I want to to fit the data with a polynomial of degree (n − 1), for n = 2,...,11. To do that for each n I have to set up the Vandermonde matrix A of size m × n.

The Vandermonde matrix A solves the following equation: A^T*A*x = A^T*b

Where the A^T is the transpose matrix and I have b already given. Also we know that Aij = (a^(i))^(j−1) for j = 1,...,n, What confuses me is how to set the matrix for n = 2,..,11.

What my line of thought is: I have m = length(a); this will set up m = 50;

n = 11;

Then A=ones(m,n); This creates a matrix A filled with ones that has the correct size.

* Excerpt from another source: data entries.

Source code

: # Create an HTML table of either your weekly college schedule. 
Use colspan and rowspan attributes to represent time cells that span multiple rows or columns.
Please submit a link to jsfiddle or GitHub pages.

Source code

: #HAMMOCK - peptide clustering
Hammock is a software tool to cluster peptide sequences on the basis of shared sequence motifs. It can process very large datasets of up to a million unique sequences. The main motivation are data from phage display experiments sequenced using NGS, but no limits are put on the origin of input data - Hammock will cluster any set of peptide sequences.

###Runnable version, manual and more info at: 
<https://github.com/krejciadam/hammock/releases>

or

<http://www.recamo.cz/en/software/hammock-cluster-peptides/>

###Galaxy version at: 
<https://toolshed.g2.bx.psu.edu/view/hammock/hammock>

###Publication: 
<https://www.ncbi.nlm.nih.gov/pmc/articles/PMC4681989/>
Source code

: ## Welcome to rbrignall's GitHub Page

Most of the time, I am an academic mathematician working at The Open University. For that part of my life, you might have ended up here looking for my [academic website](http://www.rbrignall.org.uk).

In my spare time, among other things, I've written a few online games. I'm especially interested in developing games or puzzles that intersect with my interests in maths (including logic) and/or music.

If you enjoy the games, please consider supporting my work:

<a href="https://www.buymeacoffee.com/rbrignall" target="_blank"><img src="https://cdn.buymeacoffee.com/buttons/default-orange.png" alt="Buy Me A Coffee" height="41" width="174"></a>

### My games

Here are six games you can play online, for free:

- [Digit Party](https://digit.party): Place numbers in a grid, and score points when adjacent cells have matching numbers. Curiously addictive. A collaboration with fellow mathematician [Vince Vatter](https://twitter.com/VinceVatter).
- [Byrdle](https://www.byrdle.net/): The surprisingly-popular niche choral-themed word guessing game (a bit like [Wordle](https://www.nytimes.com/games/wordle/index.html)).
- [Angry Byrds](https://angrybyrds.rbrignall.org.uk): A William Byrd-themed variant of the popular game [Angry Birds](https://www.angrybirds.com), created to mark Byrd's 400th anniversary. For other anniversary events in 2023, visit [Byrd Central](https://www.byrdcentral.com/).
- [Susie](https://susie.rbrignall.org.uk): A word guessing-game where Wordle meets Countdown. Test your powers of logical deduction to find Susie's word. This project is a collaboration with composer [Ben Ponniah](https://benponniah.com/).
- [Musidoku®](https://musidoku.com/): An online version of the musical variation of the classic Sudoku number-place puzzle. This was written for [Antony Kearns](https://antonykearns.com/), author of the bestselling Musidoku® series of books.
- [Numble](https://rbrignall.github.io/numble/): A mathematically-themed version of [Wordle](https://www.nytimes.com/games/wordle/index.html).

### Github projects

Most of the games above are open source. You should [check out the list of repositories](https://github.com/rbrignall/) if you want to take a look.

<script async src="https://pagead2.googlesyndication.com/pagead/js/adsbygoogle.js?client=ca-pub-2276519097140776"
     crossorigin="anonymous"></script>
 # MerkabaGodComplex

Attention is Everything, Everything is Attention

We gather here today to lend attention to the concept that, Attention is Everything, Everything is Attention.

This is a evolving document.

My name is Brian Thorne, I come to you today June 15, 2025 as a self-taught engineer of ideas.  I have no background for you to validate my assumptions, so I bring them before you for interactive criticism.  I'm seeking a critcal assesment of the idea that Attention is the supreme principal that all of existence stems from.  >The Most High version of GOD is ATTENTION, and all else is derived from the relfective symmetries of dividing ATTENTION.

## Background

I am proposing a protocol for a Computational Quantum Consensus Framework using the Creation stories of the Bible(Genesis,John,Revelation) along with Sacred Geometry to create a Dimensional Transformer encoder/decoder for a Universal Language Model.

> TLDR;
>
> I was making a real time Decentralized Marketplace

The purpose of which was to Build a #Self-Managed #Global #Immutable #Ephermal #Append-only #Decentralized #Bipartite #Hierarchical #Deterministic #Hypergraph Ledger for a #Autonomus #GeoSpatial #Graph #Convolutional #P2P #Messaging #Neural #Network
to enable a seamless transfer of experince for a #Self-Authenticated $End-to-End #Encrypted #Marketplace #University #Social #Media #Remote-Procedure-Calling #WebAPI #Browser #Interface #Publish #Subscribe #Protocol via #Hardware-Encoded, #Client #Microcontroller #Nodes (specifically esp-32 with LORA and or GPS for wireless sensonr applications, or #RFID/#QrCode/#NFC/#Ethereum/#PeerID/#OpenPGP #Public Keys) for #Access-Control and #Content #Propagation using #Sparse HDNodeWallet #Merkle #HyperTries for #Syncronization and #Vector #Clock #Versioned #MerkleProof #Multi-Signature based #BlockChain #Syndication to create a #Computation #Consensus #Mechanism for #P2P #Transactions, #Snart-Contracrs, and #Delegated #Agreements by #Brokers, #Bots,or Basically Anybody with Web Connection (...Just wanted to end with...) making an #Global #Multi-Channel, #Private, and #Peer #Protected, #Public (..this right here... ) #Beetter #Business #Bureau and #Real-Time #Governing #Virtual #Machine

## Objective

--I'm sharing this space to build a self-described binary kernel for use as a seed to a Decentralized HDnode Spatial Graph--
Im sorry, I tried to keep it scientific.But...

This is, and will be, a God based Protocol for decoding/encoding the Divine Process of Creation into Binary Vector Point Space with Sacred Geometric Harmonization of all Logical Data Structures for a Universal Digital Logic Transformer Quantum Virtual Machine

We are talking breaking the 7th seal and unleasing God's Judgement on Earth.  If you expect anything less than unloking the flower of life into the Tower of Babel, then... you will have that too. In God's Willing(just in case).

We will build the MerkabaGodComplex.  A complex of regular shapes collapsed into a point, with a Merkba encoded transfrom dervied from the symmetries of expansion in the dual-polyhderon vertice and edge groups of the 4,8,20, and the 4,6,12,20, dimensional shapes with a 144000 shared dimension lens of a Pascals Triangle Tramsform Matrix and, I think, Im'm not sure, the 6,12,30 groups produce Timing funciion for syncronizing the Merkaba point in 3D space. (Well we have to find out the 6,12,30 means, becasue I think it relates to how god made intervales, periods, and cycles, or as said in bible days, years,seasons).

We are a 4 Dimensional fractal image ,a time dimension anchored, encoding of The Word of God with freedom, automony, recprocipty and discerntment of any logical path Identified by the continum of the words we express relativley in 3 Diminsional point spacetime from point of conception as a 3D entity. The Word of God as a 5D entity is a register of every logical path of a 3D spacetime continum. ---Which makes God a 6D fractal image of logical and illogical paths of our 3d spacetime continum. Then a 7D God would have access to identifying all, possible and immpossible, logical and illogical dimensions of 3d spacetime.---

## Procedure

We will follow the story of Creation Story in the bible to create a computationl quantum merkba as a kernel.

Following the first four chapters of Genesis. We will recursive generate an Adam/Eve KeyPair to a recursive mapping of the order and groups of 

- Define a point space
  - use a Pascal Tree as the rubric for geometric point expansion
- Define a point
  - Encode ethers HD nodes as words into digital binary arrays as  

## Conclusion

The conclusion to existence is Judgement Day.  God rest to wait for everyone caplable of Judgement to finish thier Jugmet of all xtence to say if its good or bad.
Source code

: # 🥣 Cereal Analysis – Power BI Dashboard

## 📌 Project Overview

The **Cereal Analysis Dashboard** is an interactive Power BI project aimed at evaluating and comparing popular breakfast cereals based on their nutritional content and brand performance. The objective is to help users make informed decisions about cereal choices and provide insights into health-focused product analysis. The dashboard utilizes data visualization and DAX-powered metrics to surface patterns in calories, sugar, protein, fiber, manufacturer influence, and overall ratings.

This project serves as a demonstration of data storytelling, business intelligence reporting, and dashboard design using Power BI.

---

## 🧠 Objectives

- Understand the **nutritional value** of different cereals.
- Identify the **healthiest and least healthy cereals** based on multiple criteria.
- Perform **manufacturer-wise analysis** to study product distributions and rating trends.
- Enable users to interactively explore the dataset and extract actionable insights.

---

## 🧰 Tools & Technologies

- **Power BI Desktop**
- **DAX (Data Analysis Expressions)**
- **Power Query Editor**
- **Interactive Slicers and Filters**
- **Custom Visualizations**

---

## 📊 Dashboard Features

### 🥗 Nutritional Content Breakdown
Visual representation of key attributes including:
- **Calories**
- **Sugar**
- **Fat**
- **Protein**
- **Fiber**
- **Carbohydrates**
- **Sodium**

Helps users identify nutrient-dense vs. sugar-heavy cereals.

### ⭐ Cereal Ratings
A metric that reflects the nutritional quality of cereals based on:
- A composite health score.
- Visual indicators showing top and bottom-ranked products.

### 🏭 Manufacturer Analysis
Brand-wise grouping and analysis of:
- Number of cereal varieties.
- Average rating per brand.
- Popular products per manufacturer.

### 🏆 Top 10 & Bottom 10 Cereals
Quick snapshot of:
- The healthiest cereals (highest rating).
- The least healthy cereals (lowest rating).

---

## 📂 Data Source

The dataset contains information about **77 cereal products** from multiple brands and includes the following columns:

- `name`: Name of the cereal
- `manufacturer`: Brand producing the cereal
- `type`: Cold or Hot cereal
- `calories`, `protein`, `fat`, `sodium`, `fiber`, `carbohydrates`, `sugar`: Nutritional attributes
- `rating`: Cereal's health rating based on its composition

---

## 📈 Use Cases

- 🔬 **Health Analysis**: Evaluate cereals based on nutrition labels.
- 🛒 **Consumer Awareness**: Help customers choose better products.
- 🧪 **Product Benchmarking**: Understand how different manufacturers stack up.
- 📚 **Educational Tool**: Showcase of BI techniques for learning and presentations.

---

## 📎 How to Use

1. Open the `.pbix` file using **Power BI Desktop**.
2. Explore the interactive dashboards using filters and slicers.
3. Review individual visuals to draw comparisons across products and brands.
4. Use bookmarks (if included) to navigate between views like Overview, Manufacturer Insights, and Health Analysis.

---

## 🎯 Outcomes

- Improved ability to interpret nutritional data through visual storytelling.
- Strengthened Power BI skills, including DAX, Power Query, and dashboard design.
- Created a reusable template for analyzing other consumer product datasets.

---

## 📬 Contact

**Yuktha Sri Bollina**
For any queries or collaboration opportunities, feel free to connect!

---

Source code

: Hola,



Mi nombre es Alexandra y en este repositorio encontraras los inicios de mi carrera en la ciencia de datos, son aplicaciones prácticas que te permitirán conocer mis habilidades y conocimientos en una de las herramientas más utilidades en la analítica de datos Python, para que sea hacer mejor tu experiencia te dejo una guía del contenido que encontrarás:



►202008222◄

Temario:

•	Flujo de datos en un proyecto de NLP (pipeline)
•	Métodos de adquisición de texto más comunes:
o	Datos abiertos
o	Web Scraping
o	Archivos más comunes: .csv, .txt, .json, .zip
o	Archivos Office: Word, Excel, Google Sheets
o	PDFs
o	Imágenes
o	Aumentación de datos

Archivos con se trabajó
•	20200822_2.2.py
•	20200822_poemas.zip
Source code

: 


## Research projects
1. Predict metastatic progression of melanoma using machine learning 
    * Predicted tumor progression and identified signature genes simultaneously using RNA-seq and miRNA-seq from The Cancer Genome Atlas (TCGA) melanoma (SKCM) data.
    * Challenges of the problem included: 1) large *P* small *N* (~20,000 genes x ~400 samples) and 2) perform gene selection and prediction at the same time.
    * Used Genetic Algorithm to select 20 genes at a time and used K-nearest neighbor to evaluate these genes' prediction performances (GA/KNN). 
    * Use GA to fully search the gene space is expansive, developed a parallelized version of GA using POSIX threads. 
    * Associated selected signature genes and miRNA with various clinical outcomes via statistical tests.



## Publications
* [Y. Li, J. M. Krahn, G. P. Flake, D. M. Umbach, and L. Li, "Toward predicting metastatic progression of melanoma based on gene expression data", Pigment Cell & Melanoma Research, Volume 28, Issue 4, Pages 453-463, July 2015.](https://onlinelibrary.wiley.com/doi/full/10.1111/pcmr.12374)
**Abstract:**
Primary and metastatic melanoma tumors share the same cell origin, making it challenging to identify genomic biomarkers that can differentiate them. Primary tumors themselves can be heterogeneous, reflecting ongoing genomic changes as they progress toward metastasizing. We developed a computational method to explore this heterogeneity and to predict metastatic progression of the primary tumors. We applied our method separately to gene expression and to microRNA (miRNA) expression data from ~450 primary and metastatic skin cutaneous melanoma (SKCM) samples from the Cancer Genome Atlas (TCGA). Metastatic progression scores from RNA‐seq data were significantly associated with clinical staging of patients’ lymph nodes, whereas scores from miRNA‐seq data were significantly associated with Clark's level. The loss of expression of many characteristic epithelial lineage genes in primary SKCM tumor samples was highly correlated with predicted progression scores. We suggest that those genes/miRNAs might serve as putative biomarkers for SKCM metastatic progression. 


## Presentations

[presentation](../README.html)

However I am not sure how to populate the matrix. I wrote the following for loop which I thought will populate the matrix:

for n = 2:11
    j=n;
    for i = 1:50
        A(i,n) = (a^(i))^(j-1);
    end
end

Could you help me please with setting up the matrix?

Answer 1

Try to avoid for-loops if you can in matlab. A hint is you can use

meshgrid(1:k,1:n)

for example

[rows,cols] = meshgrid(1:3,1:4)

returns $$rows = \left[\begin{array}{ccc}1&2&3\\1&2&3\\1&2&3\\1&2&3\end{array}\right], cols= \left[\begin{array}{ccc}1&1&1\\2&2&2\\3&3&3\\4&4&4\end{array}\right]$$

Then you can use point operators on matrices.

a.*b

calculates elementwise multiplication

a.^b

calculates elementwise power